Horst's skates and skills sharp entering Saint Paul

Horst is coming off a fourth place finish at the Crashed Ice opening event, raced in Niagara Falls, Ontario, where he raced his way to the finals, only to stumble out of the gate in his final race.

Horst says that he felt he wasn’t as comfortable on the track as he needed to be.

"Niagara Falls went okay. First race of the year, so it took me a lot longer to get comfortable on the track than I had planned on. It just seemed like it was one of those tracks that was hard to find a rhythm in, and it took me until basically the night before I could get a good feel for it, so I wasn’t that confident going in, but slowly got the hang of it. I ended up finishing fourth in the race, which wasn’t exactly what I was hoping for but it’s a good start to the season."

He says that because of the level of competition, he knew as soon as he felt himself falling he’d be playing catch-up throughout the final race.

Despite the fall, Horst feels he’s taken some positive with him from Ontario into Minnesota.

"For me, Niagara Falls was a good stepping stone. I was pretty confident coming out of it. I know I had the speed to win, it was just a little bit of bad luck. I didn’t really have the best feel for the track and I think that if I can get to Saint Paul and get a good feel, then there is a good chance I can get on top."

The local firefighter says he is still training down at Fort St. John’s MC Rehab, a routine he began this year and feels is providing him the necessary tools to succeed at the races.

"Training has been really good. We kind of took what we learned from the things that happened in Niagara Falls, kind of changed up our training program a bit, and I think we’ve got it a pretty good level right now where we are going to advance quite well."

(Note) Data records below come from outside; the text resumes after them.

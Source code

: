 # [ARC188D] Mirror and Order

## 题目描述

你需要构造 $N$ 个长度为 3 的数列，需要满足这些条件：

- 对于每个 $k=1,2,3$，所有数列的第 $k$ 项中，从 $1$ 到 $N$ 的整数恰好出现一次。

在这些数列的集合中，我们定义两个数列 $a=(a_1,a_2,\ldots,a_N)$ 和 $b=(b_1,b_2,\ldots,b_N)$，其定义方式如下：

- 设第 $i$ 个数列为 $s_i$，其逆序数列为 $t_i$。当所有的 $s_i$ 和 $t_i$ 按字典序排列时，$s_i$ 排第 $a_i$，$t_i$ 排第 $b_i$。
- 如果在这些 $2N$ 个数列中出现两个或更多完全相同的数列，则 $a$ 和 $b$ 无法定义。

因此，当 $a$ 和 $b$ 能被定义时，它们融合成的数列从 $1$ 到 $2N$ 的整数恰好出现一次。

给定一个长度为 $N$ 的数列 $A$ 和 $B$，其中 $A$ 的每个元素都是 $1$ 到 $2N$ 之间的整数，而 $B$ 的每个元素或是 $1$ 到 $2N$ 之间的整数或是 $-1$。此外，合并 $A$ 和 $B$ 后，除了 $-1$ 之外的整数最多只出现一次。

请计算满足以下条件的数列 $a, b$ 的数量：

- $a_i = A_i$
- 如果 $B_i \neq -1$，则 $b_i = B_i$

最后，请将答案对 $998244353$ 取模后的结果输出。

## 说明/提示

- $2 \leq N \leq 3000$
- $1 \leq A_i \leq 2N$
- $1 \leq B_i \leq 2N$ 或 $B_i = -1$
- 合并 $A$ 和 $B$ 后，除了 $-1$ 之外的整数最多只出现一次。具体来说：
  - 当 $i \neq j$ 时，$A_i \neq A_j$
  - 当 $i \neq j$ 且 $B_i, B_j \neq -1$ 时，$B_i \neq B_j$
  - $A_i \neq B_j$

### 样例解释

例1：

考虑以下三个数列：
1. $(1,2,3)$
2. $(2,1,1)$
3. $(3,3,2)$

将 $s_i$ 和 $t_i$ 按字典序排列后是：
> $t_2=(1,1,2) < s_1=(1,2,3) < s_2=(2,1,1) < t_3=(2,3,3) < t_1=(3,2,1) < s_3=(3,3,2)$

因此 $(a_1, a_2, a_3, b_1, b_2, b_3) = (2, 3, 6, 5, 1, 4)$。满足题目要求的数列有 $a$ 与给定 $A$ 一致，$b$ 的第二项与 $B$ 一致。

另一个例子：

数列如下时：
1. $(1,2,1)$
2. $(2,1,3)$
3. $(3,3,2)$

Horst also set up a mini, homemade Crashed Ice course out on Charlie Lake, something he says serves more than just one purpose.

"For me it’s a training tool, but we’ve always talked about ways to train for Crashed Ice, and there really isn’t any. You do everything on flat ice and work out in the gym, and hope you can adapt to the track as fast as you can. By building a track it just gives you that one-up for being more prepared and I think it’s going to help me."

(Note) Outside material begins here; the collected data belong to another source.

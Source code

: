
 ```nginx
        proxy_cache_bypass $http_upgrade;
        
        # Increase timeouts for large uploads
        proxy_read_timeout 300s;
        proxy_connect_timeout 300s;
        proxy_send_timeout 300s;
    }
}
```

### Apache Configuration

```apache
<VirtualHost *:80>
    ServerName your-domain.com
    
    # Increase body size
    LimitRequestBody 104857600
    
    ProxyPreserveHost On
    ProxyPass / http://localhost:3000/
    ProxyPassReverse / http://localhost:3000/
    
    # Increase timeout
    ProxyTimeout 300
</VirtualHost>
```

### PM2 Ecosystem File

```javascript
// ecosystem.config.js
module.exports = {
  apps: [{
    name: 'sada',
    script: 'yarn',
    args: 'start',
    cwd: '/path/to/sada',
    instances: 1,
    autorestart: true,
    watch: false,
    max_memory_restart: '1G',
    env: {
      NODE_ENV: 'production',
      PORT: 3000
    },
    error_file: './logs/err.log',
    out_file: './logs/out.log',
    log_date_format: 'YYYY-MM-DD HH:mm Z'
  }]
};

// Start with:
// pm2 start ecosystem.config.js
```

He jokingly adds, "I told everybody that half the reason I built it was also for my critics," as many of his friend have doubted the difficulty of the sport.

Races will be held in Saint Paul for the second straight year, on a track that Red Bull claims to be one of the toughest in the world-wide series. The track will also keep previously successful athletes humble, as a number of changes have been made to this year’s twisting and turning ice track.

Horst says he’s familiar with the track, and says it’s designed to favour his skill set.

"Overall to me this one [track] looks like it has a lot of skating in it, and that favours guys like myself. But it is technical, which is fine, as long as you get the chance to get your speed going and there should be enough room to make up for mistakes as well."

Horst departs to Saint Paul for the second leg of the Crashed Ice series this Thursday, something he says he’s excited for, but wouldn’t be able to do without the help of his local sponsor, Kalmar Construction, who help pay for the ever growing travel expenses that come along with travelling around the world for competition.

The event will be running for three days, with the festivities beginning Thursday afternoon, the elimination rounds being held Friday, and the finals being raced Saturday evening.

He will get his first taste of the American track Friday, when athletes are allowed their practice runs, as well as compete in the new team event. Individual races will be held Saturday.

Following the first event of the series, Horst sits fourth in the world standings, sitting with 500 points earned from Niagara Falls.